Dieu façonna Adam (l’Homme) poussière rassemblée et resserrée de la Adamah – Il fit pénétrer dans ses narines un souffle de vie, et l’Homme devint un être vivant. Dieu planta un jardin en Eden, vers l’orient, et y plaça l’Homme qu’il avait façonné. Dieu fit surgir du sol toute espèce d’arbres, beaux à voir et propres à la nourriture ; et l’arbre de vie au milieu du jardin, avec l’arbre de la connaissance (science) du bien et du mal. Un fleuve sortait d’Eden pour arroser le jardin……Dieu prit donc l’Homme et l’établit dans le jardin d’Eden pour le cultiver et le soigner. Dieu donna un ordre à l’Homme en disant : « Tous les arbres du jardin tu peux t’en nourrir, mais l’arbre de la science du bien et du mal, tu n’en mangeras point : car, du jour où tu en mangeras, tu dois mourir ! ». Dieu dit : « Il n’est pas bon que l’Homme soit isolé ; je lui ferai une aide digne de lui ». Dieu avait formé de matière terrestre tous les animaux des champs et tous les oiseaux du ciel. Il les amena devant l’Homme pour qu’il avisât à les nommer : et telle chaque espèce animée serait nommée par l’Homme, tel serait son nom. L’homme imposa des noms à tous les animaux qui paissent, aux oiseaux du ciel, à toutes les bêtes sauvages ; mais pour lui-même, il ne trouva pas de compagne qui lui fût assortie. Dieu fit peser une torpeur sur l’Homme, qui s’endormit ; Il prit une de ses côtes, et forma un tissu de chair à la place. Dieu organisa en une femme la côte qu’il avait prise à l’Homme, et il la présenta à l’Homme. Et l’Homme dit : « Celle-ci, pour le coup est l’os de mes os et la chair de ma chair ».celle ci sera nommée Isha, parce qu’elle a été prise de Ish. C’est pourquoi l’homme abandonne son père et sa mère ; Il s’unit à sa femme et ils deviennent une seule chair. Or ils étaient tous deux nus, l’homme et sa femme, et ils n’en éprouvaient point de honte.

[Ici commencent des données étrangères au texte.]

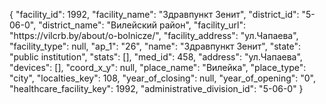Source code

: {
    "facility_id": 1992,
    "facility_name": "Здравпункт Зенит",
    "district_id": "5-06-0",
    "district_name": "Вилейский район",
    "facility_url": "https:\/\/vilcrb.by\/about\/o-bolnicze\/",
    "facility_address": "ул.Чапаева",
    "facility_type": null,
    "ap_1": "26",
    "name": "Здравпункт Зенит",
    "state": "public institution",
    "stats": [],
    "med_id": 458,
    "address": "ул.Чапаева",
    "devices": [],
    "coord_x_y": null,
    "place_name": "Вилейка",
    "place_type": "city",
    "localties_key": 108,
    "year_of_closing": null,
    "year_of_opening": "0",
    "healthcare_facility_key": 1992,
    "administrative_division_id": "5-06-0"
}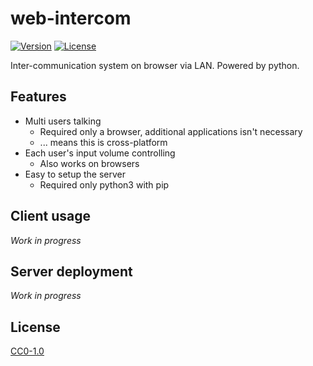 # web-intercom

[![Version](https://img.shields.io/github/v/release/aKuad/py-web-intercom?label=version)](https://github.com/aKuad/py-web-intercom/releases) [![License](https://img.shields.io/github/license/aKuad/py-web-intercom)](https://github.com/aKuad/py-web-intercom/blob/main/LICENSE)

Inter-communication system on browser via LAN. Powered by python.

<!-- Screen shots here -->

## Features

- Multi users talking
  - Required only a browser, additional applications isn't necessary
  - ... means this is cross-platform
- Each user's input volume controlling
  - Also works on browsers
- Easy to setup the server
  - Required only python3 with pip

## Client usage

*Work in progress*

## Server deployment

*Work in progress*

## License

[CC0-1.0](https://github.com/aKuad/py-web-intercom/blob/main/LICENSE)
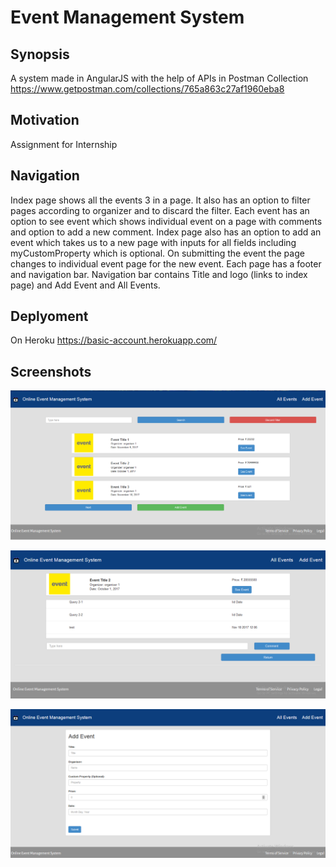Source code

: # Event Management System

## Synopsis
A system made in AngularJS with the help of APIs in Postman Collection https://www.getpostman.com/collections/765a863c27af1960eba8

## Motivation

Assignment for Internship

## Navigation
Index page shows all the events 3 in a page. It also has an option to filter pages according to organizer and to discard the filter.
Each event has an option to see event which shows individual event on a page with comments and option to add a new comment.
Index page also has an option to add an event which takes us to a new page with inputs for all fields including myCustomProperty which is optional. On submitting the event the page changes to individual event page for the new event.
Each page has a footer and navigation bar. Navigation bar contains Title and logo (links to index page) and Add Event and All Events.

## Deplyoment
On Heroku https://basic-account.herokuapp.com/

## Screenshots

![Index Page](screenshots/index.png "All events 3 in a Page")

![Event Page](screenshots/event.png "Individual Event with comments")

![Add Page](screenshots/post.png "Add Event")
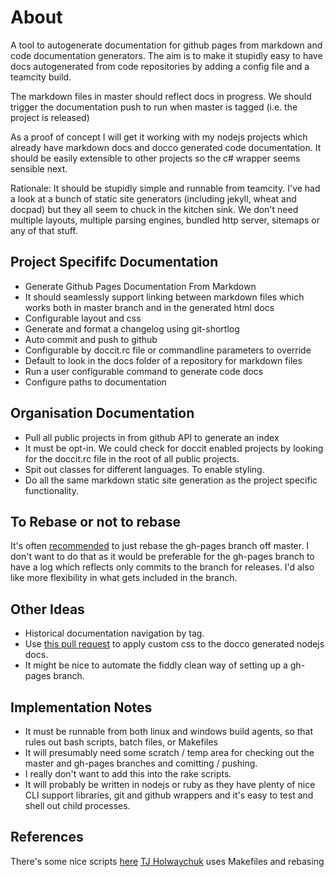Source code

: About
=====

A tool to autogenerate documentation for github pages from markdown and code
documentation generators.  The aim is to make it stupidly easy to have docs
autogenerated from code repositories by adding a config file and a teamcity
build.

The markdown files in master should reflect docs in progress.  We should trigger
the documentation push to run when master is tagged (i.e. the project is released)

As a proof of concept I will get it working with my nodejs projects which already
have markdown docs and docco generated code documentation.  It should be easily
extensible to other projects so the c# wrapper seems sensible next.

Rationale:  It should be stupidly simple and runnable from teamcity.  I've had
a look at a bunch of static site generators (including jekyll, wheat and docpad)
but they all seem to chuck in the kitchen sink.  We don't need multiple layouts,
multiple parsing engines, bundled http server, sitemaps or any of that stuff.

Project Specififc Documentation
-------------------------------

* Generate Github Pages Documentation From Markdown
* It should seamlessly support linking between markdown files which works both
in master branch and in the generated html docs
* Configurable layout and css
* Generate and format a changelog using git-shortlog
* Auto commit and push to github
* Configurable by doccit.rc file or commandline parameters to override
 * Default to look in the docs folder of a repository for markdown files
 * Run a user configurable command to generate code docs
 * Configure paths to documentation

Organisation Documentation
--------------------------

* Pull all public projects in from github API to generate an index
* It must be opt-in.  We could check for doccit enabled projects by looking for
the doccit.rc file in the root of all public projects.
* Spit out classes for different languages.  To enable styling.
* Do all the same markdown static site generation as the project specific
functionality.

To Rebase or not to rebase
--------------------------

It's often [recommended](http://get.inject.io/n/XxsZ6RE7) to just rebase
the gh-pages branch off master. I don't want to do that as it would be preferable
for the gh-pages branch to have a log which reflects only commits to the branch
for releases.  I'd also like more flexibility in what gets included in the branch.

Other Ideas
-----------

* Historical documentation navigation by tag.
* Use [this pull request](https://github.com/jashkenas/docco/pull/28) to apply
custom css to the docco generated nodejs docs.
* It might be nice to automate the fiddly clean way of setting up a gh-pages
branch.

Implementation Notes
--------------------

* It must be runnable from both linux and windows build agents, so that rules
out bash scripts, batch files, or Makefiles
* It will presumably need some scratch / temp area for checking out the master
and gh-pages branches and comitting / pushing.
* I really don't want to add this into the rake scripts.
* It will probably be written in nodejs or ruby as they have plenty of nice CLI
support libraries, git and github wrappers and it's easy to test and shell out 
child processes.


References
----------

There's some nice scripts [here](http://oli.jp/2011/github-pages-workflow/)
[TJ Holwaychuk](http://github.com/visionmedia) uses Makefiles and rebasing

D’abord et avant tout saisir qu’il s’agit d’un texte mythique (dit, inspiré).
Mythique veut principalement dire secret pour nous avertir qu’il ne faut surtout pas l’interpréter sur le mode littéral.
Il faut s’attacher et respecter la traduction du texte initial pour conserver les images qui doivent nous apprendre quelque chose
(Un peu comme pour les contes où on ne peut inter changer les animaux par exemple pour Lafontaine sans perdre le sens).
Ainsi on constate que le mot terre existe dans la bible sous deux termes différents qui ne sont pas pris au hasard
Eretz : qui est la terre, la glaise, qui donnera par extension le pays ou la planète terre.
Adamah : qui est la terre cultivée. Celle la même qu’Adam doit ensuite travailler. De plus la Adamah comme par hasard est le féminin de Adam.
De plus Adam n’est pas façonné par la Adamah mais par la « poussière tirée de la Adamah ». L’image qui nous est donnée à voir est le façonnement de l’Homme Adam d’éléments dispersés abstraits de la Adamah ;
Adam est la synthèse des abstractions tirées de ce que l’homme devra travailler : le jardin d’Eden.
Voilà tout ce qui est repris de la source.